Data::RadixTree::Shared - shared-memory compressed radix tree (prefix tree) for Linux

SYNOPSIS

use Data::RadixTree::Shared;

# anonymous shared mapping: 4096-node pool, 64 KiB label arena
my $t = Data::RadixTree::Shared->new(undef, 4096, 65536);

$t->insert("foo", 1);          # 1 (newly inserted)
$t->insert("foobar", 2);       # 1
$t->insert("foo", 9);          # 0 (key existed -> value updated)

$t->lookup("foo");             # 9
$t->get("foobar");             # 2  ('get' is an alias for lookup)
$t->exists("foo");             # true
$t->contains("fo");            # false ('contains' is an alias for exists)

# longest-prefix match: the longest stored key that is a prefix of the query
$t->insert("10",       100);
$t->insert("10.0",     200);
$t->insert("10.0.0",   300);
$t->longest_prefix("10.0.0.5");   # 300 (value of "10.0.0")
$t->longest_prefix("9");          # undef (no stored key is a prefix)
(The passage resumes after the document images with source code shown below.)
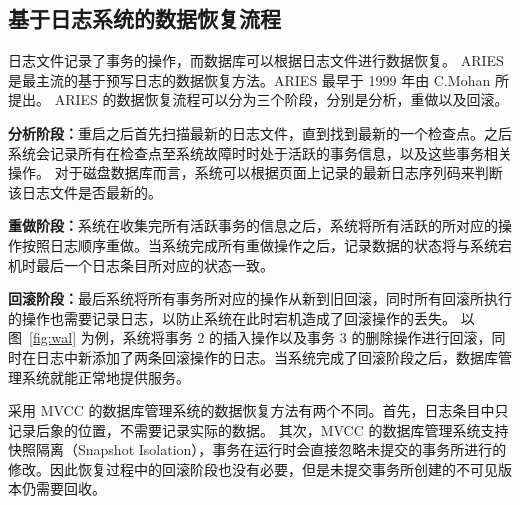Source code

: \subsection{基于日志系统的数据恢复流程}

日志文件记录了事务的操作，而数据库可以根据日志文件进行数据恢复。
ARIES 是最主流的基于预写日志的数据恢复方法。ARIES 最早于 1999 年由 C.Mohan 所提出\cite{mohan_aries_1992}。
ARIES 的数据恢复流程可以分为三个阶段，分别是分析，重做以及回滚。

\textbf{分析阶段：}重启之后首先扫描最新的日志文件，直到找到最新的一个检查点。之后系统会记录所有在检查点至系统故障时时处于活跃的事务信息，以及这些事务相关操作。
对于磁盘数据库而言，系统可以根据页面上记录的最新日志序列码来判断该日志文件是否最新的。

\textbf{重做阶段：}系统在收集完所有活跃事务的信息之后，系统将所有活跃的所对应的操作按照日志顺序重做。当系统完成所有重做操作之后，记录数据的状态将与系统宕机时最后一个日志条目所对应的状态一致。

\textbf{回滚阶段：}最后系统将所有事务所对应的操作从新到旧回滚，同时所有回滚所执行的操作也需要记录日志，以防止系统在此时宕机造成了回滚操作的丢失。
以图~\ref{fig:wal} 为例，系统将事务 2 的插入操作以及事务 3 的删除操作进行回滚，同时在日志中新添加了两条回滚操作的日志。当系统完成了回滚阶段之后，数据库管理系统就能正常地提供服务。

采用 MVCC 的数据库管理系统的数据恢复方法有两个不同。首先，日志条目中只记录后象的位置，不需要记录实际的数据。
其次，MVCC 的数据库管理系统支持快照隔离（Snapshot Isolation），事务在运行时会直接忽略未提交的事务所进行的修改。因此恢复过程中的回滚阶段也没有必要，但是未提交事务所创建的不可见版本仍需要回收。






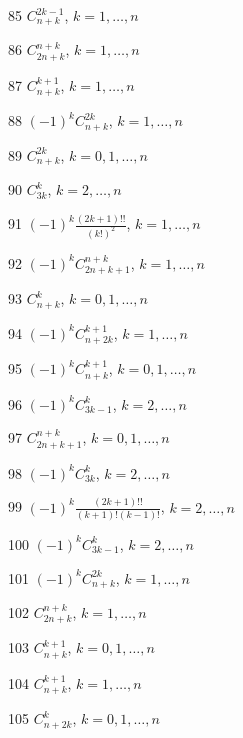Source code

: \documentclass[11pt, russian]{article}
\begin{document}
85 
$C_{n+k}^{2k-1}$, $k=1,\ldots,n$\par

86 
$C_{2n+k}^{n+k}$, $k=1,\ldots,n$\par

87 
$C_{n+k}^{k+1}$, $k=1,\ldots,n$\par

88 
$(-1)^{k}C_{n+k}^{2k}$, $k=1,\ldots,n$\par

89 
$C_{n+k}^{2k}$, $k=0,1,\ldots,n$\par

90 
$C_{3k}^{k}$, $k=2,\ldots,n$\par

91 
$(-1)^{k}\frac{(2k+1)!!}{(k!)^2}$, $k=1,\ldots,n$\par

92 
$(-1)^{k}C_{2n+k+1}^{n+k}$, $k=1,\ldots,n$\par

93 
$C_{n+k}^{k}$, $k=0,1,\ldots,n$\par

94 
$(-1)^{k}C_{n+2k}^{k+1}$, $k=1,\ldots,n$\par

95 
$(-1)^{k}C_{n+k}^{k+1}$, $k=0,1,\ldots,n$\par

96 
$(-1)^{k}C_{3k-1}^{k}$, $k=2,\ldots,n$\par

97 
$C_{2n+k+1}^{n+k}$, $k=0,1,\ldots,n$\par

98 
$(-1)^{k}C_{3k}^{k}$, $k=2,\ldots,n$\par

99 
$(-1)^{k}\frac{(2k+1)!!}{(k+1)!(k-1)!}$, $k=2,\ldots,n$\par

100 
$(-1)^{k}C_{3k-1}^{k}$, $k=2,\ldots,n$\par

101 
$(-1)^{k}C_{n+k}^{2k}$, $k=1,\ldots,n$\par

102 
$C_{2n+k}^{n+k}$, $k=1,\ldots,n$\par

103 
$C_{n+k}^{k+1}$, $k=0,1,\ldots,n$\par

104 
$C_{n+k}^{k+1}$, $k=1,\ldots,n$\par

105 
$C_{n+2k}^{k}$, $k=0,1,\ldots,n$\par
\end{document}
$t->delete("foo");             # 1 (removed); 'remove' is an alias
$t->count;                     # number of stored keys ('size' is an alias)
$t->clear;                     # empty the tree

# share across processes via a backing file
my $shared = Data::RadixTree::Shared->new("/tmp/routes.bin", 1 << 16, 1 << 20);

DESCRIPTION

A compressed radix tree (a radix-256, PATRICIA-style trie) in shared memory. It maps arbitrary byte-string keys to unsigned-integer values. Edge compression collapses chains of single-child nodes into one labelled edge, so insert and lookup are O(key length) regardless of how many keys are stored, and the structure stays compact.

Beyond exact lookup, a radix tree answers longest-prefix queries efficiently: given a query string, longest_prefix returns the value of the longest stored key that is a prefix of the query. This is exactly what routing tables, dispatch tables and autocomplete back-ends need (e.g. find the most specific CIDR-like prefix that covers an address).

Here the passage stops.